You’ve talked about the multiple identities that inform your leadership — as a researcher, as a mother, as a professor and as an administrator. Why is it important to you to give attention to all of those identities, and do you think your Judaism is an identity that informs your leadership style?
It comes back to this idea that different perspectives lead to a better outcome. Approaching an issue having been a faculty member, or from the fact that I am a woman and have been the only woman in certain situations, leads to different perspectives. Sometimes we are very quick to say “No, I’m just a president,” or “I’m just a faculty member.” Especially in this day and age, when we’ve had two years of Zooming into everyone’s home and realizing people aren’t one dimensional, it’s not just important in thinking about leadership at a university, it’s important for companies to think about how they retain employees. Oftentimes employees are asking to be recognized as more than just an employee, that they have these other aspects of themselves. So I’ve brought that to bear in how I think.
Every aspect of my identity plays into my leadership. I do think being brought up in a [Jewish] culture that values this type of really tough, honest questioning and discourse is something that I bring to what I do as an administrator, and so that is definitely part of my identity. I find opportunities to celebrate that, whether it’s going to the Hillel for Shabbat dinner or the High Holidays or even just talking about it with students on campus.
Do you feel any surprise about how short your Barnard term was, and is there anything you hope to accomplish in the next year before you leave?
I will have been working at Barnard for six years. Opportunities come up on timelines that are not necessarily ones you premeditate and the fit with Dartmouth and the excitement about how I think I can help continue to build the institution is something that I couldn’t pass up. I like New York — there’s sort of just this exciting feeling of people pushing on things and moving and things getting done. I think you’d get that in a university atmosphere anywhere, but probably at a heightened level in New York. Hanover [New Hampshire] has been great so far from what I’ve seen. It’s so beautiful and I’m excited to be there as well.
In the next year, we’re continuing to raise funds for our renovated and expanded science building and we’re breaking ground on a new wellbeing center, so I’m excited about that. I think any institution is stronger and so much more than just its leader and I’m excited to have had an impact at Barnard and then to welcome in the next great leader.
What are you most proud of when you reflect on your time at Barnard?
One thing that we’ve really pushed at Barnard is increasing education around antisemitism and emphasizing that it is really important to talk about antisemitism in the same lens of how you would talk about anti-Blackness or violence against AAPI [Asian Americans and Pacific Islanders]. We’ve started doing this in our new student orientation and we use our DEI [Diversity, Equity and Inclusion] work as a lens through how to talk about antisemitism. In my mind, antisemitism is a form of racism, like anything else and we have to address it in that context.

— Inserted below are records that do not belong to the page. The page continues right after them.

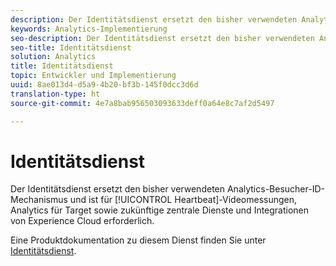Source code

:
 ```yaml
---
description: Der Identitätsdienst ersetzt den bisher verwendeten Analytics-Besucher-ID-Mechanismus und ist für Heartbeat-Videomessungen, Analytics für Target sowie zukünftige zentrale Dienste und Integrationen von Experience Cloud erforderlich.
keywords: Analytics-Implementierung
seo-description: Der Identitätsdienst ersetzt den bisher verwendeten Analytics-Besucher-ID-Mechanismus und ist für Heartbeat-Videomessungen, Analytics für Target sowie zukünftige zentrale Dienste und Integrationen von Experience Cloud erforderlich.
seo-title: Identitätsdienst
solution: Analytics
title: Identitätsdienst
topic: Entwickler und Implementierung
uuid: 8ae013d4-d5a9-4b20-bf3b-145f0dcc3d6d
translation-type: ht
source-git-commit: 4e7a8bab956503093633deff0a64e8c7af2d5497

---
```



# Identitätsdienst

Der Identitätsdienst ersetzt den bisher verwendeten Analytics-Besucher-ID-Mechanismus und ist für [!UICONTROL Heartbeat]-Videomessungen, Analytics für Target sowie zukünftige zentrale Dienste und Integrationen von Experience Cloud erforderlich.

Eine Produktdokumentation zu diesem Dienst finden Sie unter [Identitätsdienst](https://marketing.adobe.com/resources/help/de_DE/mcvid/).
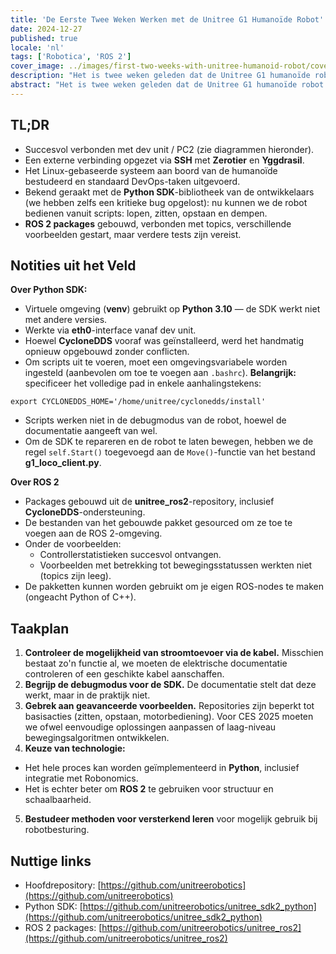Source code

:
 ```yaml
---
title: 'De Eerste Twee Weken Werken met de Unitree G1 Humanoïde Robot'
date: 2024-12-27
published: true
locale: 'nl'
tags: ['Robotica', 'ROS 2']
cover_image: ../images/first-two-weeks-with-unitree-humanoid-robot/cover.webp
description: "Het is twee weken geleden dat de Unitree G1 humanoïde robot arriveerde in het Robonomics-lab. Een team van minstens vijf ingenieurs met masterdiploma's in robotica begon onmiddellijk met het bestuderen en programmeren van het nieuwe apparaat. We willen het eerste nieuws vanuit het veld delen: indrukken, bevindingen en uitdagingen op weg naar, zoals we hopen, een humanoïde revolutie!"
abstract: "Het is twee weken geleden dat de Unitree G1 humanoïde robot arriveerde in het Robonomics-lab. Een team van minstens vijf ingenieurs met masterdiploma's in robotica begon onmiddellijk met het bestuderen en programmeren van het nieuwe apparaat. We willen het eerste nieuws vanuit het veld delen: indrukken, bevindingen en uitdagingen op weg naar, zoals we hopen, een humanoïde revolutie!"
---
```


## TL;DR

- Succesvol verbonden met dev unit / PC2 (zie diagrammen hieronder).
- Een externe verbinding opgezet via **SSH** met **Zerotier** en **Yggdrasil**.
- Het Linux-gebaseerde systeem aan boord van de humanoïde bestudeerd en standaard DevOps-taken uitgevoerd.
- Bekend geraakt met de **Python SDK**-bibliotheek van de ontwikkelaars (we hebben zelfs een kritieke bug opgelost): nu kunnen we de robot bedienen vanuit scripts: lopen, zitten, opstaan en dempen.
- **ROS 2 packages** gebouwd, verbonden met topics, verschillende voorbeelden gestart, maar verdere tests zijn vereist.

<rb-image zoom src="./images/first-two-weeks-with-unitree-humanoid-robot/image-schemes.webp" alt="Unitree humanoïde robot datastroom" />

## Notities uit het Veld

**Over Python SDK:**

- Virtuele omgeving (**venv**) gebruikt op **Python 3.10** — de SDK werkt niet met andere versies.
- Werkte via **eth0**-interface vanaf dev unit.
- Hoewel **CycloneDDS** vooraf was geïnstalleerd, werd het handmatig opnieuw opgebouwd zonder conflicten.
- Om scripts uit te voeren, moet een omgevingsvariabele worden ingesteld (aanbevolen om toe te voegen aan `.bashrc`). **Belangrijk:** specificeer het volledige pad in enkele aanhalingstekens:

<rb-code>

```
export CYCLONEDDS_HOME='/home/unitree/cyclonedds/install'
```
</rb-code>

- Scripts werken niet in de debugmodus van de robot, hoewel de documentatie aangeeft van wel.
- Om de SDK te repareren en de robot te laten bewegen, hebben we de regel `self.Start()` toegevoegd aan de `Move()`-functie van het bestand **g1_loco_client.py**.

**Over ROS 2**

- Packages gebouwd uit de **unitree_ros2**-repository, inclusief **CycloneDDS**-ondersteuning.
- De bestanden van het gebouwde pakket gesourced om ze toe te voegen aan de ROS 2-omgeving.
- Onder de voorbeelden:
  - Controllerstatistieken succesvol ontvangen.
  - Voorbeelden met betrekking tot bewegingsstatussen werkten niet (topics zijn leeg).
- De pakketten kunnen worden gebruikt om je eigen ROS-nodes te maken (ongeacht Python of C++).

<rb-grid :columns="2" textAlign="center" align="end">
  <rb-grid-element>
    <rb-image zoom src="./images/first-two-weeks-with-unitree-humanoid-robot/first-entering.webp" alt="Unitree humanoïde robot eerste invoer" />
  </rb-grid-element>
  <rb-grid-element>
    <rb-image zoom src="./images/first-two-weeks-with-unitree-humanoid-robot/cyclonedds-error.webp" alt="Unitree humanoïde robot cyclonedds fout" />
  </rb-grid-element>
</rb-grid>

## Taakplan

1. **Controleer de mogelijkheid van stroomtoevoer via de kabel.** Misschien bestaat zo'n functie al, we moeten de elektrische documentatie controleren of een geschikte kabel aanschaffen.
2. **Begrijp de debugmodus voor de SDK.** De documentatie stelt dat deze werkt, maar in de praktijk niet.
3. **Gebrek aan geavanceerde voorbeelden.** Repositories zijn beperkt tot basisacties (zitten, opstaan, motorbediening). Voor CES 2025 moeten we ofwel eenvoudige oplossingen aanpassen of laag-niveau bewegingsalgoritmen ontwikkelen.
4. **Keuze van technologie:**
  - Het hele proces kan worden geïmplementeerd in **Python**, inclusief integratie met Robonomics.
  - Het is echter beter om **ROS 2** te gebruiken voor structuur en schaalbaarheid.
5. **Bestudeer methoden voor versterkend leren** voor mogelijk gebruik bij robotbesturing.

## Nuttige links

- Hoofdrepository: [https://github.com/unitreerobotics](https://github.com/unitreerobotics)   
- Python SDK: [https://github.com/unitreerobotics/unitree_sdk2_python](https://github.com/unitreerobotics/unitree_sdk2_python)   
- ROS 2 packages: [https://github.com/unitreerobotics/unitree_ros2](https://github.com/unitreerobotics/unitree_ros2)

This came up in conversations with students and even conversations with faculty and an understanding that not everyone, Jewish or otherwise, came to campus with a full understanding of history. Recently, my Dean of the College sent out an email to all the faculty about the High Holidays and about the diversity of ways that Jews can honor the holidays and to be aware of that. These are important values and ideas to continually call out, and there are always mechanisms to do that within an institution.
Its an important value to me to be able to talk about antisemitism in a broader framework — it doesn’t always have to be talked about within the framework, but it shouldn’t be left out. The idea is to ensure that everyone feels included, because that’s how you get the best out of people.